Vous décrirai-je tout cela ? C’est inutile. Ouvrez Gessner, ce tableau se lit à toutes les pages ; mais il faut le voir en effet pour imaginer qu’il existe et qu’il n’a point été rêvé. Après cela, transformez les habitants en bergers de l’idylle, et vous n’aurez pas fort à faire, un dimanche surtout. Tenez, quelque plaisir que nous ayons à dépoétiser toutes choses, nous n’échapperons pas aux impressions du livre et du théâtre, et toute notre consolation sera de croire que nous n’avons ici que de la pastorale arrangée après coup, que le grand-duc de Bade est un habile directeur qui a machiné tout son pays, comme nous disions hier, dans le but d’une illusion scénique, et qui s’est formé, en outre, une population de comparses pour animer la ville et la contrée. Voyez déjà la campagne se garnir d’une foule riante et bigarrée ; ces costumes ne sortent-ils pas des magasins de l’Opéra-Comique ? Est-il vraisemblable qu’on porte naturellement ces habits français à larges boutons miroitants, ces gilets rouges, ces tricornes, ces culottes, ces bas chinés ? Ne voilà-t-il pas lu M. le bailli, qui rêve à sa fameuse harangue :

Ainsi qu’Alexandre le Grand, à son entrée à Babylone, etc.

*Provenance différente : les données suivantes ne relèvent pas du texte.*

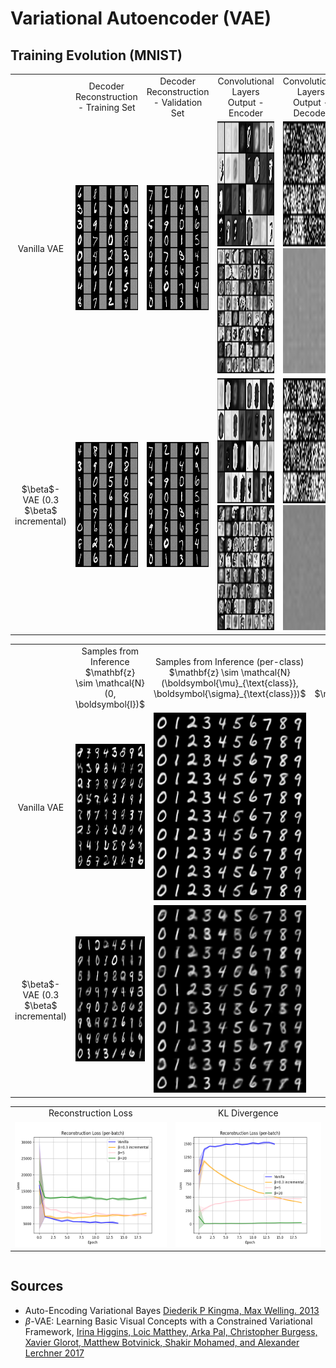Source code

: # Variational Autoencoder (VAE)

## Training Evolution (MNIST)

<table>
  <tr>
    <td align="center">
    </td>
    <td align="center">
      Decoder Reconstruction - Training Set
    </td>
    <td align="center">
      Decoder Reconstruction - Validation Set
    </td>
    <td align="center">
      Convolutional Layers Output - Encoder
    </td>
    <td align="center">
      Convolutional Layers Output - Decoder
    </td>
  </tr>
  
  <tr>
    <td align="center">
      Vanilla VAE
    </td>
    <td align="center">
      <img src="res/vanilla_training_reconstruction.gif" alt="VAE Decoder Reconstruction" style="width:200px;height:200px;">
    </td>
    <td align="center">
      <img src="res/vanilla_validation_reconstruction.gif" alt="VAE Decoder Reconstruction" style="width:200px;height:200px;">
    </td>
    <td align="center">
      <img src="res/vanilla_conv1_outputs.gif" alt="VAE Decoder Reconstruction" style="width:200px;height:200px;">
      <img src="res/vanilla_conv2_outputs.gif" alt="VAE Decoder Reconstruction" style="width:200px;height:200px;">
    </td>
    <td align="center">
      <img src="res/vanilla_conv3_outputs.gif" alt="VAE Decoder Reconstruction" style="width:200px;height:200px;">
      <img src="res/vanilla_conv4_outputs.gif" alt="VAE Decoder Reconstruction" style="width:200px;height:200px;">
    </td>
  </tr>

  <tr>
    <td align="center">
      $\beta$-VAE (0.3 $\beta$ incremental)
    <td align="center">
      <img src="res/beta_training_reconstruction.gif" alt="VAE Decoder Reconstruction" style="width:200px;height:200px;">
    </td>
    <td align="center">
      <img src="res/beta_validation_reconstruction.gif" alt="VAE Decoder Reconstruction" style="width:200px;height:200px;">
    </td>
    <td align="center">
      <img src="res/beta_conv1_outputs.gif" alt="VAE Decoder Reconstruction" style="width:200px;height:200px;">
      <img src="res/beta_conv2_outputs.gif" alt="VAE Decoder Reconstruction" style="width:200px;height:200px;">
    </td>
    <td align="center">
      <img src="res/beta_conv3_outputs.gif" alt="VAE Decoder Reconstruction" style="width:200px;height:200px;">
      <img src="res/beta_conv4_outputs.gif" alt="VAE Decoder Reconstruction" style="width:200px;height:200px;">
    </td>
  </tr>

  <!--
  <tr>
    <td align="center">
      β-VAE
    </td>
  </tr>
  -->
</table>

<table>
  <tr>
      <td align="center">
      </td>
      <td align="center">
          Samples from Inference<br>$\mathbf{z} \sim \mathcal{N}(0, \boldsymbol{I})$
      </td>
      <td align="center">
          Samples from Inference (per-class)<br>$\mathbf{z} \sim \mathcal{N}(\boldsymbol{\mu}_{\text{class}}, \boldsymbol{\sigma}_{\text{class}})$
      </td>
      <td align="center">
          3D Principal Component Analysis on $\mathbf{z}$ ($\mathbf{\mu_z}$)<br>$\mathbf{z}\in\mathbb{R}^{70}$
      </td>
  </tr>
  
  <tr>
    <td align="center">
      Vanilla VAE
    </td>
    <td align="center">
      <img src="res/vanilla_samples.png" alt="Samples Vanilla" style="width:200px;height:200px;">
    </td>
    <td align="center">
      <img src="res/vanilla_samples_per_class.png" alt="Loss Vanilla" style="width:300px;height:300px;">
    </td>
    <td align="center">
      <img src="res/pca.gif" alt="PCA Vanilla" style="width:300px;height:300px;">
    </td>
  </tr>

  <tr>
    <td align="center">
      $\beta$-VAE (0.3 $\beta$ incremental)
    </td>
    <td align="center">
      <img src="res/beta_samples.png" alt="Samples Vanilla" style="width:200px;height:200px;">
    </td>
    <td align="center">
      <img src="res/beta_samples_per_class.png" alt="Loss Vanilla" style="width:300px;height:300px;">
    </td>
    <td align="center">
    </td>
  </tr>
  
</table>

<table>
  <tr>
    <td align="center">
      Reconstruction Loss
    </td>
    <td align="center">
      KL Divergence
    </td>
  </tr>

  <tr>
    <td align="center">
      <img src="res/reconstruction_loss.png" alt="Reconstruction Vanilla" style="width:330px;height:200px;">
    </td>
    <td align="center">
      <img src="res/kl_div.png" alt="KL Vanilla" style="width:330px;height:200px;">
    </td>
  </tr>
</table>

<div style="  display: flex; justify-content: center; align-items: center;">
</div>

## Sources
- Auto-Encoding Variational Bayes [Diederik P Kingma, Max Welling. 2013](https://arxiv.org/pdf/1312.6114)
- $\beta$-VAE: Learning Basic Visual Concepts with a Constrained Variational Framework, [Irina Higgins, Loic Matthey, Arka Pal, Christopher Burgess, Xavier Glorot, Matthew Botvinick, Shakir Mohamed, and Alexander Lerchner 2017](https://openreview.net/pdf?id=Sy2fzU9gl)
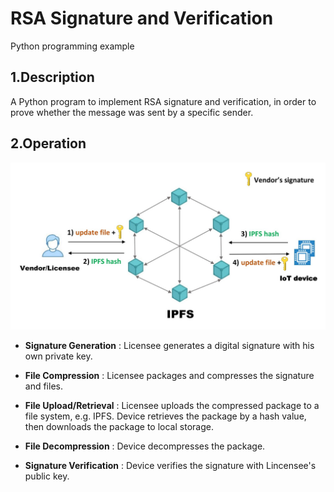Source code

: # RSA Signature and Verification  
Python programming example

## 1.Description  
A Python program to implement RSA signature and verification, in order to prove whether the message was sent by a specific sender.  

## 2.Operation
![image](https://github.com/zhilin963/rsa-signature/blob/main/IMG/ipfs.jpg)  

* **Signature Generation**
: Licensee generates a digital signature with his own private key.  

* **File Compression**
: Licensee packages and compresses the signature and files.  

* **File Upload/Retrieval**
: Licensee uploads the compressed package to a file system, e.g. IPFS. Device retrieves the package by a hash value, then downloads the package to local storage.  

* **File Decompression**
: Device decompresses the package.  

* **Signature Verification**
: Device verifies the signature with Lincensee's public key.
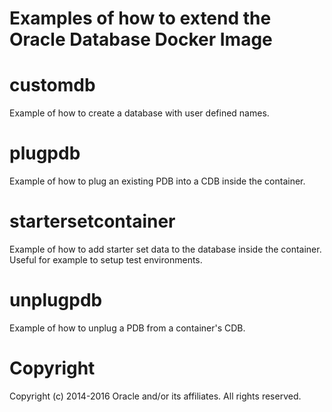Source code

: Examples of how to extend the Oracle Database Docker Image
================================
# customdb
Example of how to create a database with user defined names.

# plugpdb
Example of how to plug an existing PDB into a CDB inside the container.

# startersetcontainer
Example of how to add starter set data to the database inside the container.
Useful for example to setup test environments.

# unplugpdb
Example of how to unplug a PDB from a container's CDB.

# Copyright
Copyright (c) 2014-2016 Oracle and/or its affiliates. All rights reserved.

Ces paysannes aux vêtements coquets qui courent sur la route en se tenant par la main, ne les reconnaissons-nous pas pour les avoir vues folâtrer dans la prairie fraîche et fleurie, où dame jolie viendra s’asseoir ?

Mais justement n’est-ce pas aujourd’hui la fête du grand-duc de Bade (der Gross-Herzog von Baden) ? Hâtons-nous de descendre et d’aller prendre part à la joie publique.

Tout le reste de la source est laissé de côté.